In a significant move towards stabilizing Libya’s fragmented political landscape, the country’s two main legislative bodies reached an agreement on Tuesday to jointly appoint a central bank governor. This decision could potentially resolve a power struggle that has severely impacted Libya’s oil production.
The House of Representatives, based in Benghazi in eastern Libya, and the High State Council in Tripoli in the west, signed a joint statement following two days of talks mediated by the U.N. Support Mission in Libya. The agreement includes the appointment of a central bank governor and a new board of directors within the next 30 days. The Libyan central bank, as the sole legal entity responsible for managing the nation’s oil revenue, is crucial for paying state salaries across the country.

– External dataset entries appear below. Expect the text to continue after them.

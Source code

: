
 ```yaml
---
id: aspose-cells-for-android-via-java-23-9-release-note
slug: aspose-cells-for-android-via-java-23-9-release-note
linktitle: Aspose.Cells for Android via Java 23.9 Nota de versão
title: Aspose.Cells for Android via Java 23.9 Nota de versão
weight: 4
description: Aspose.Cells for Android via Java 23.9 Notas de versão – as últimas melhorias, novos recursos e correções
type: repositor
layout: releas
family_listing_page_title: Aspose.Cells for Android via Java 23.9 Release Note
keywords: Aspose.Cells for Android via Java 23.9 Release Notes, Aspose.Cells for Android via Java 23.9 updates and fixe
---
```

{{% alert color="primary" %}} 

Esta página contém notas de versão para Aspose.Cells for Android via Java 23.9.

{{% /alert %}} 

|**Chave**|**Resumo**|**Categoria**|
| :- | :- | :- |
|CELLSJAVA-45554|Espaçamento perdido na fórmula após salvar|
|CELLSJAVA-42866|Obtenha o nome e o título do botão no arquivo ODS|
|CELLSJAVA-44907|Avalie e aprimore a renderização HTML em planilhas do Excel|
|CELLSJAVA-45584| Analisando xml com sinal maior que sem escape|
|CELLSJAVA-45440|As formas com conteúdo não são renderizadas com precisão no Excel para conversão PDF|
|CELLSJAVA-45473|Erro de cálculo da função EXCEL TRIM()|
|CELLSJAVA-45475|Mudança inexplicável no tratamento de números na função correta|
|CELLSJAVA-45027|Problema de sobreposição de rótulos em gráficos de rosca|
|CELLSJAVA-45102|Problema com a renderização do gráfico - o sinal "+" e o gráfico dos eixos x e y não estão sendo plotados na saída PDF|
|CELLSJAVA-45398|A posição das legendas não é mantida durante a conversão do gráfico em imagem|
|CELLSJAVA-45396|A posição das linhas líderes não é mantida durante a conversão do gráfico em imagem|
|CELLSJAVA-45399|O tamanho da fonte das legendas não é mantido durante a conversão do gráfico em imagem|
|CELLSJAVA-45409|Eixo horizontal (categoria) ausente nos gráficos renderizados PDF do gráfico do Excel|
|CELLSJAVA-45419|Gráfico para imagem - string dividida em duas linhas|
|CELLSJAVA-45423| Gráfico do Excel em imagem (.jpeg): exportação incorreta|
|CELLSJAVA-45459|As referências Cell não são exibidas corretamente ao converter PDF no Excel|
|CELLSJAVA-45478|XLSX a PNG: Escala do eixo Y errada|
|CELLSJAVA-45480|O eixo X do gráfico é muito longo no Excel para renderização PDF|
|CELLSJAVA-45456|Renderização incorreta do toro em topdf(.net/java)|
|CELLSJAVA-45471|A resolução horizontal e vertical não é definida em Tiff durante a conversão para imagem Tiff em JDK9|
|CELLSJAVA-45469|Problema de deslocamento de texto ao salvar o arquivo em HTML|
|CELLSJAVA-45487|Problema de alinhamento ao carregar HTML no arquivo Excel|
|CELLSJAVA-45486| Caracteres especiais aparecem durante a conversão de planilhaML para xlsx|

In addition to this, the two chambers agreed to extend their consultations for five more days, with a conclusion set for September 9.

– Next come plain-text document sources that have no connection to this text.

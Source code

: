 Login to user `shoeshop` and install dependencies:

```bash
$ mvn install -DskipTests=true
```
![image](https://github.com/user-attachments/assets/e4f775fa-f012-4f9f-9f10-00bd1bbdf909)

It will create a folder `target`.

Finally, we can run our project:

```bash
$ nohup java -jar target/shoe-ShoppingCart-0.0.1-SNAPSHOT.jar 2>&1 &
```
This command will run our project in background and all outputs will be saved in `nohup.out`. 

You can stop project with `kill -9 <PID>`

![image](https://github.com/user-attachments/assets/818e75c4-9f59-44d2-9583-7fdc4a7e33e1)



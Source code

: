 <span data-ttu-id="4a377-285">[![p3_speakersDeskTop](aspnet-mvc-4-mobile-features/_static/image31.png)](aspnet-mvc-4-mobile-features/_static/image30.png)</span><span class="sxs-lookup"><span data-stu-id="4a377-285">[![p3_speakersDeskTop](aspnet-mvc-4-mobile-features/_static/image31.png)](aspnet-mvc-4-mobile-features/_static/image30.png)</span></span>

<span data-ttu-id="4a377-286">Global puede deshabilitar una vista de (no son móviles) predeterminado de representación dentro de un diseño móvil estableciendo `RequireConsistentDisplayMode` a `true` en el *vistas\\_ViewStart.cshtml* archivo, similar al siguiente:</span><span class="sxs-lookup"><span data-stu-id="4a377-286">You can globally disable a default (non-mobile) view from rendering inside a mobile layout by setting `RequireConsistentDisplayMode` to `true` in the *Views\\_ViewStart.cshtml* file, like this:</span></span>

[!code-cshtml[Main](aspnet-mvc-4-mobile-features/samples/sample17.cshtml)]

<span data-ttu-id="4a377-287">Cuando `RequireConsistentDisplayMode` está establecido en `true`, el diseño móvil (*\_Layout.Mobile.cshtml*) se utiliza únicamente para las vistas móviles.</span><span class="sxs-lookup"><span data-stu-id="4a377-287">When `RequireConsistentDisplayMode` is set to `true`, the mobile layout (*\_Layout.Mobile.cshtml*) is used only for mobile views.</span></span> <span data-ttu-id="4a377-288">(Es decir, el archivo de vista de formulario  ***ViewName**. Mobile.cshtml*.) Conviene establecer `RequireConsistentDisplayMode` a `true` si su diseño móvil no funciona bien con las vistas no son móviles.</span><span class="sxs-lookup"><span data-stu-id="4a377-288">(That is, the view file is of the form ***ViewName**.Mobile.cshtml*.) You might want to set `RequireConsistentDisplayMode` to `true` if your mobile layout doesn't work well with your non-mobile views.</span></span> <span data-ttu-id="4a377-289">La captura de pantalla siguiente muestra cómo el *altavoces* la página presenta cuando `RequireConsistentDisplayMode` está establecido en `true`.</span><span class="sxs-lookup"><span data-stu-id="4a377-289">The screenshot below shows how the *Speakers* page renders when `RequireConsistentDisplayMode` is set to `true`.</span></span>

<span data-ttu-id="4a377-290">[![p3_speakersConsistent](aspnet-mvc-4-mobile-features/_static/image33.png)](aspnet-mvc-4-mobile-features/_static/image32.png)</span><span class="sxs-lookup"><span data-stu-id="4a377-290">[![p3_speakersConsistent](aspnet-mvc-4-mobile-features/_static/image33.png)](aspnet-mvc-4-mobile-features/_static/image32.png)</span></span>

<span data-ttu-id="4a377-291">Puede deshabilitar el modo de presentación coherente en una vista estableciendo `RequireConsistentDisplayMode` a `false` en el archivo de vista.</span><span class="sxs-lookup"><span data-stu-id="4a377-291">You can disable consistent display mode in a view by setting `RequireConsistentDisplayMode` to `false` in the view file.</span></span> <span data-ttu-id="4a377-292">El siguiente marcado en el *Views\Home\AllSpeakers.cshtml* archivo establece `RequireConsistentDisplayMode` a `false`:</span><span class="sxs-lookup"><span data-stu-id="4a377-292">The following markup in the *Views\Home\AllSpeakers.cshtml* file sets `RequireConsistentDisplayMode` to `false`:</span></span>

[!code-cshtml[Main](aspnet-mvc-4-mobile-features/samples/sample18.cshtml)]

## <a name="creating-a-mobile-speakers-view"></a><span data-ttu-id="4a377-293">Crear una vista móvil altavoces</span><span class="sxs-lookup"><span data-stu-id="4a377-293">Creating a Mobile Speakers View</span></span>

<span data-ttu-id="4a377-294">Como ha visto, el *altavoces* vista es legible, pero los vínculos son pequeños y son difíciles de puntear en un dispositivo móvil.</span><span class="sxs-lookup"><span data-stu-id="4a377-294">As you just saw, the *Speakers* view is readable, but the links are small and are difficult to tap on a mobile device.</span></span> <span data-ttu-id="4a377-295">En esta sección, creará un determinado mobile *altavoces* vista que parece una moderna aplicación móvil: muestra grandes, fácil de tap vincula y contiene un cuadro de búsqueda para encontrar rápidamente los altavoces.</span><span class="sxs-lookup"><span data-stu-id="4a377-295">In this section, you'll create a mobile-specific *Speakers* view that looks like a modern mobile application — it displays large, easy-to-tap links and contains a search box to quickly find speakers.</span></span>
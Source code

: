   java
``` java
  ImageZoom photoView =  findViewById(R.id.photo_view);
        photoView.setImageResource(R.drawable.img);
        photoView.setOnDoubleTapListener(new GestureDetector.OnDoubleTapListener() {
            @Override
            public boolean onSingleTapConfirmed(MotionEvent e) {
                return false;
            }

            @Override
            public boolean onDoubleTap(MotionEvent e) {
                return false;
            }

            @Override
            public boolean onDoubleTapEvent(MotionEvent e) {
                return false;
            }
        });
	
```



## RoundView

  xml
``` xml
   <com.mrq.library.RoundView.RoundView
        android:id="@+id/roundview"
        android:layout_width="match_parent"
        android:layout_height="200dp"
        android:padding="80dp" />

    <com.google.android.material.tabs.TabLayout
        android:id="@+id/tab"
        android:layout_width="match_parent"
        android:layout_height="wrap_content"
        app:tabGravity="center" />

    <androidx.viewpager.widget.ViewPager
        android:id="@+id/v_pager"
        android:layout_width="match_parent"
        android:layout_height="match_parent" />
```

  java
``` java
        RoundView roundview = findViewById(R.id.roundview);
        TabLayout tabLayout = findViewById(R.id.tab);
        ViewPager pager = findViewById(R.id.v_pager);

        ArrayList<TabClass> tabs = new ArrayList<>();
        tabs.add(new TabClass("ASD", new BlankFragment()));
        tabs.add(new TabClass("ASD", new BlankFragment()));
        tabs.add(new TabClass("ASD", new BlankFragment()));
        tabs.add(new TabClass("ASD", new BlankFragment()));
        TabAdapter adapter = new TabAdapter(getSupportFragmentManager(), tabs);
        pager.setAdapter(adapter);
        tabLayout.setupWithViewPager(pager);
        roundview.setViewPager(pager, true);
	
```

Libya has been in turmoil since the 2011 NATO-backed uprising, and the country has remained deeply divided since 2014 between eastern and western factions. Although major conflicts subsided with a 2020 ceasefire, ongoing attempts at reunification have faced significant challenges.
Both the House of Representatives and the High State Council were internationally recognized in a 2015 political agreement, despite their alignment with opposing sides during much of Libya’s conflict.

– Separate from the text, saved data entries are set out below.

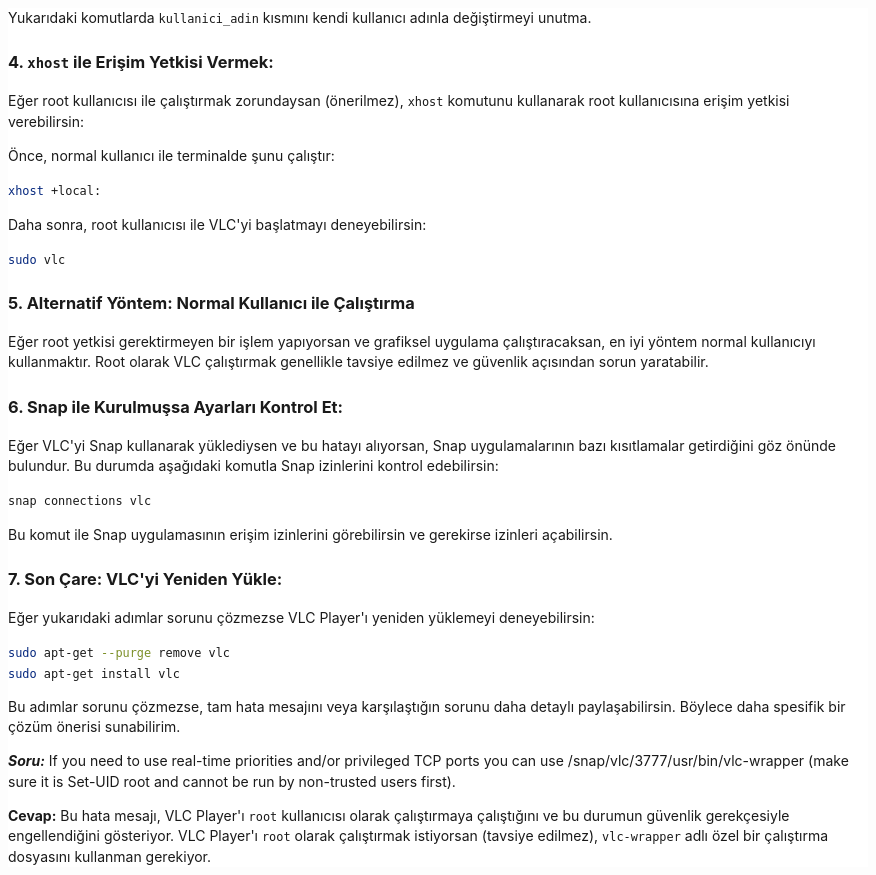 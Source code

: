 Yukarıdaki komutlarda `kullanici_adin` kısmını kendi kullanıcı adınla değiştirmeyi unutma.

### 4. **`xhost` ile Erişim Yetkisi Vermek:**

Eğer root kullanıcısı ile çalıştırmak zorundaysan (önerilmez), `xhost` komutunu kullanarak root kullanıcısına erişim yetkisi verebilirsin:

Önce, normal kullanıcı ile terminalde şunu çalıştır:

```bash
xhost +local:
```

Daha sonra, root kullanıcısı ile VLC'yi başlatmayı deneyebilirsin:

```bash
sudo vlc
```

### 5. **Alternatif Yöntem: Normal Kullanıcı ile Çalıştırma**

Eğer root yetkisi gerektirmeyen bir işlem yapıyorsan ve grafiksel uygulama çalıştıracaksan, en iyi yöntem normal kullanıcıyı kullanmaktır. Root olarak VLC çalıştırmak genellikle tavsiye edilmez ve güvenlik açısından sorun yaratabilir.

### 6. **Snap ile Kurulmuşsa Ayarları Kontrol Et:**

Eğer VLC'yi Snap kullanarak yüklediysen ve bu hatayı alıyorsan, Snap uygulamalarının bazı kısıtlamalar getirdiğini göz önünde bulundur. Bu durumda aşağıdaki komutla Snap izinlerini kontrol edebilirsin:

```bash
snap connections vlc
```

Bu komut ile Snap uygulamasının erişim izinlerini görebilirsin ve gerekirse izinleri açabilirsin.

### 7. **Son Çare: VLC'yi Yeniden Yükle:**

Eğer yukarıdaki adımlar sorunu çözmezse VLC Player'ı yeniden yüklemeyi deneyebilirsin:

```bash
sudo apt-get --purge remove vlc
sudo apt-get install vlc
```

Bu adımlar sorunu çözmezse, tam hata mesajını veya karşılaştığın sorunu daha detaylı paylaşabilirsin. Böylece daha spesifik bir çözüm önerisi sunabilirim.

***Soru:*** If you need to use real-time priorities and/or privileged TCP ports
you can use /snap/vlc/3777/usr/bin/vlc-wrapper (make sure it is Set-UID root and
cannot be run by non-trusted users first).

**Cevap:** Bu hata mesajı, VLC Player'ı `root` kullanıcısı olarak çalıştırmaya çalıştığını ve bu durumun güvenlik gerekçesiyle engellendiğini gösteriyor. VLC Player'ı `root` olarak çalıştırmak istiyorsan (tavsiye edilmez), `vlc-wrapper` adlı özel bir çalıştırma dosyasını kullanman gerekiyor.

The latest standoff began when the head of the Presidency Council in Tripoli attempted to remove long-serving central bank Governor Sadiq al-Kabir and replace him with a rival board. This action triggered a shutdown of oil production by eastern factions, who demanded that Kabir’s dismissal be reversed. The dispute threatened to unravel four years of relative stability.
Although some oil production has resumed, oil prices dropped nearly 5% on Tuesday, reaching their lowest levels in nearly nine months, signaling market optimism that the agreement will restore oil flow.
The battle over control of Libya’s central bank has left the institution unable to conduct transactions for more than a week, reflecting the broader political fractures within the country. The agreement between the legislative bodies marks a tentative step toward resolving these deep-seated divisions.